Pojawił się na placu gry 3 marca 1990 roku, w derbach z Ruchem Chorzów. Był to pierwszy występ piłkarza po blisko półtora rocznej przerwie. Kołaczyk nie zapomniał jak się gra w piłkę, ale jego ciało po długim leczeniu nie było już tak skore do współpracy jak przed urazem. 

Utalentowany zawodnik robił co mógł, ale z każdym treningiem i każdym meczem był coraz bardziej świadomy, że walką o zdrowie przypłacił szansę na wielką karierę piłkarską. W Górniku zagrał jeszcze kilka razy i opuścił Zabrze, dokładając cegiełki do dwóch tytułów mistrza Polski. W dalszej karierze Kołaczyk reprezentował barwy Odry Wodzisław Śląski, Hetmana Zamość czy Krisbut Myszków. 

W końcówce kariery wrócił do Rakowa, gdzie odnalazł się w nowej roli. Najpierw przez trzy sezony pomagał drużynie na boisku, by następnie zająć się ratowaniem częstochowskiego klubu. W sezonie 2006/07 Raków występował na boiskach III ligi, ale nie należał do ścisłego grona drużyn mających aspirację walki o wyższe cele. Klubowa kasa świeciła pustkami, a piłkarze grali za czapkę gruszek.

Dzięki staraniom i zdolniościom organizacyjnym Kołaczyka w sezonie 2007/08 częstochowska drużyna już była o włos od wywalczenia bezpośredniego awansu do ówczesnej drugiej, a dzisiejszej pierwszej ligi. W końcowym rozrachunku tabeli niebiesko-czerwonym zabrakło dwóch punktów do GKP Gorzów Wielkopolski.

O pomoc poprosił Jerzego Brzęczka, który pochodził z leżących nieopodal Częstochowy Truskolasów. Razem nie tylko poukładali częstochowski klub organizacyjnie i sportowo, ale też pomogli w złapaniu tak potrzebnej stabilizacji ekonomicznej. 

Pracowali nad rozwojem Rakowa na wielu płaszczyznach.
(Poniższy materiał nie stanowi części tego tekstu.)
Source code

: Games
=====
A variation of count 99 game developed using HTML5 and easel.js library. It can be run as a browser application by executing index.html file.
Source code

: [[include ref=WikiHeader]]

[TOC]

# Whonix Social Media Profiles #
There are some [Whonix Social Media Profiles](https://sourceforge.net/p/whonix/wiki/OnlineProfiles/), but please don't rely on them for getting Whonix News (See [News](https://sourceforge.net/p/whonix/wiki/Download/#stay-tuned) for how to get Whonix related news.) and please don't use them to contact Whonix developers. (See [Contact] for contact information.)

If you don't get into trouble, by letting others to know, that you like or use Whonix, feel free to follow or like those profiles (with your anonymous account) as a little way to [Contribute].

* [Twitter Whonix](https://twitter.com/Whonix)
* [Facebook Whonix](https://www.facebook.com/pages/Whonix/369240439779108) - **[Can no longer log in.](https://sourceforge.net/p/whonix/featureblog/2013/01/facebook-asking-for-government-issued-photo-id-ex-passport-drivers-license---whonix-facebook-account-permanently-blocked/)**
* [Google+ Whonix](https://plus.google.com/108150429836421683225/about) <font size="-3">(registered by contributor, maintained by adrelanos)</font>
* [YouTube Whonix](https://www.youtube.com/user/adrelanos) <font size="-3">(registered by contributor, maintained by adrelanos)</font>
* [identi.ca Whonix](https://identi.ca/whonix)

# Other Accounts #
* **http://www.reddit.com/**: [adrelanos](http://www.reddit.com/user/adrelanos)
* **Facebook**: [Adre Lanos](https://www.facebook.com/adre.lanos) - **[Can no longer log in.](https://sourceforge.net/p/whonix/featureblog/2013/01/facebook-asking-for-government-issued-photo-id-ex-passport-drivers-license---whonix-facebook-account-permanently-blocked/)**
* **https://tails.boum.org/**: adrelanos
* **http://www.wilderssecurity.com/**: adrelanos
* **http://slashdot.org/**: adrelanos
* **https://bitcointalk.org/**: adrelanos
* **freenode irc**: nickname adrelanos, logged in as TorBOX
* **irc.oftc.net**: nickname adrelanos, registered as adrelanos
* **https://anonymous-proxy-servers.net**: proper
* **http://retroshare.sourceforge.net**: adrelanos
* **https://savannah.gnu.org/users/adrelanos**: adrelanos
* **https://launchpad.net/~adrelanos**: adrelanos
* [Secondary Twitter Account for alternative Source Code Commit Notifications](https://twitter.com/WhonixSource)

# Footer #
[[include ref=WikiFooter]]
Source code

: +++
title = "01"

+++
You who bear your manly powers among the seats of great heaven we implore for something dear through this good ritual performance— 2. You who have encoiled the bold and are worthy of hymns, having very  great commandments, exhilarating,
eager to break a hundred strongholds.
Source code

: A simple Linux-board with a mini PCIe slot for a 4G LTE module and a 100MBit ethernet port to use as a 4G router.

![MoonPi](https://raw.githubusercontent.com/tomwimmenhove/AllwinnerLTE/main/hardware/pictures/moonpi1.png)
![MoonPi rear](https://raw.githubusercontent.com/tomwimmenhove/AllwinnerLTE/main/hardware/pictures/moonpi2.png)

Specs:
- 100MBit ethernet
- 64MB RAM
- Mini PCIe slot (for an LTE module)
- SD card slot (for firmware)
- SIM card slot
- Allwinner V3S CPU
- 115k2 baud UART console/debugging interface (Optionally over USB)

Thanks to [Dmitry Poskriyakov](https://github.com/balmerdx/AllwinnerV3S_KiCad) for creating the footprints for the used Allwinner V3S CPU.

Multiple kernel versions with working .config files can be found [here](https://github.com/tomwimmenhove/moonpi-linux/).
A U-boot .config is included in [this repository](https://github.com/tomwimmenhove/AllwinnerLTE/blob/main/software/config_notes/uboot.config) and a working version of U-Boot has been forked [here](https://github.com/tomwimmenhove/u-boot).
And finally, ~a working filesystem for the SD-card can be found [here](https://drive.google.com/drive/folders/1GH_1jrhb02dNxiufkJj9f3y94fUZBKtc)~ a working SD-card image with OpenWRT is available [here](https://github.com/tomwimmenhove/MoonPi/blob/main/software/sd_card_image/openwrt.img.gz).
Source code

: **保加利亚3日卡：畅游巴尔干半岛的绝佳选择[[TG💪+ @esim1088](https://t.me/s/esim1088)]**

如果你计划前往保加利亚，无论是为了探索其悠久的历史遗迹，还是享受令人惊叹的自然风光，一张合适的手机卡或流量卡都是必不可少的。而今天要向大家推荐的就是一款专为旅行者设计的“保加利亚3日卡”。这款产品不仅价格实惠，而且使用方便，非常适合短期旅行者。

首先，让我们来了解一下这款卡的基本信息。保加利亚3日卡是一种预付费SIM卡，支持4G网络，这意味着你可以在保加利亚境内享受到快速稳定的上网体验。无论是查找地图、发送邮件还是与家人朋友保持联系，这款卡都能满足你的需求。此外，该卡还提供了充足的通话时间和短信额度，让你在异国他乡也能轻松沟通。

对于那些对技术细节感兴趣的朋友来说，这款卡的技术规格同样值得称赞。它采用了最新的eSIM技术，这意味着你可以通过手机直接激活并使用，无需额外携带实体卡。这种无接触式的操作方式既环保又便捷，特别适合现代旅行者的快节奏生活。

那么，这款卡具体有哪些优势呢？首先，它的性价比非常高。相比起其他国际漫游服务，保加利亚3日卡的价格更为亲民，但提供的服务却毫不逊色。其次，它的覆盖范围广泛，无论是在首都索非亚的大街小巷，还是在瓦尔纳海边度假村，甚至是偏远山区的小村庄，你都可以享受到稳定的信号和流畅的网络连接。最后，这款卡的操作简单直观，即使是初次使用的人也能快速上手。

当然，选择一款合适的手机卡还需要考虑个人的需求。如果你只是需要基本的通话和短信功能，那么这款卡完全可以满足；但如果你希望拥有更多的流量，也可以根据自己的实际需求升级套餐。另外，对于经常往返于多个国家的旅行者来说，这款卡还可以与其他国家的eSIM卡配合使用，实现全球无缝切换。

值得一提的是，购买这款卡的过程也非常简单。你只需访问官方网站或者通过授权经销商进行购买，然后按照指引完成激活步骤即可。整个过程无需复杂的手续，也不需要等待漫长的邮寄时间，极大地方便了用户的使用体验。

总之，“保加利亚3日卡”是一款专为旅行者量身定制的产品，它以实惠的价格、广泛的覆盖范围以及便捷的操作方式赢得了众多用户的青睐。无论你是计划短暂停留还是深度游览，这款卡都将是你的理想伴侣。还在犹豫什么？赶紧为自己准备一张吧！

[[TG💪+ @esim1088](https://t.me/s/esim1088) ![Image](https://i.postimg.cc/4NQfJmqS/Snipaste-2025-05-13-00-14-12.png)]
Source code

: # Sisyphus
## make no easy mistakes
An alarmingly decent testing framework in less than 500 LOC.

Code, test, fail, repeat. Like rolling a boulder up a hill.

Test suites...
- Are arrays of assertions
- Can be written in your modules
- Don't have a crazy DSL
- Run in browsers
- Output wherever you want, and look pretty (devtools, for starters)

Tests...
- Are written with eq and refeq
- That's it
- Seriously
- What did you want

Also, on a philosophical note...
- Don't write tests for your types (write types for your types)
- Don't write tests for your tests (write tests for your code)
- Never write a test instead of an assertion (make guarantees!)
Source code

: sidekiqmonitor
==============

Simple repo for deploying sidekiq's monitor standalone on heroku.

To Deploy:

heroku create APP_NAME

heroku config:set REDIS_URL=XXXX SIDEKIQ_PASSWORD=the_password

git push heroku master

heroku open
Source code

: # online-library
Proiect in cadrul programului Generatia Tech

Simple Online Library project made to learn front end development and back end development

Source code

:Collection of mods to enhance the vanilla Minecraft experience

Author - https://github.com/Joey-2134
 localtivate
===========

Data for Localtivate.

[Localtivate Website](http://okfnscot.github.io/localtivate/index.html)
Kołaczyk w klubie z Limanowskiego był zawodnikiem, działaczem, trenerem, prezesem… W czerwcu 2011 roku przekształcił klub w sportową spółkę akcyjną. Raków zaczął też osiągać sukcesy sportowe i w pracy z młodzieżą. Efektem tego był m.in. transfer Mateusza Zachary do Górnika Zabrze. W kolejnych latach włodarz klubu z Limanowskiego z powodzeniem walczył o budowę wizerunku Rakowa, jako wiarygodnego partnera w oczach lokalnych przedsiębiorców.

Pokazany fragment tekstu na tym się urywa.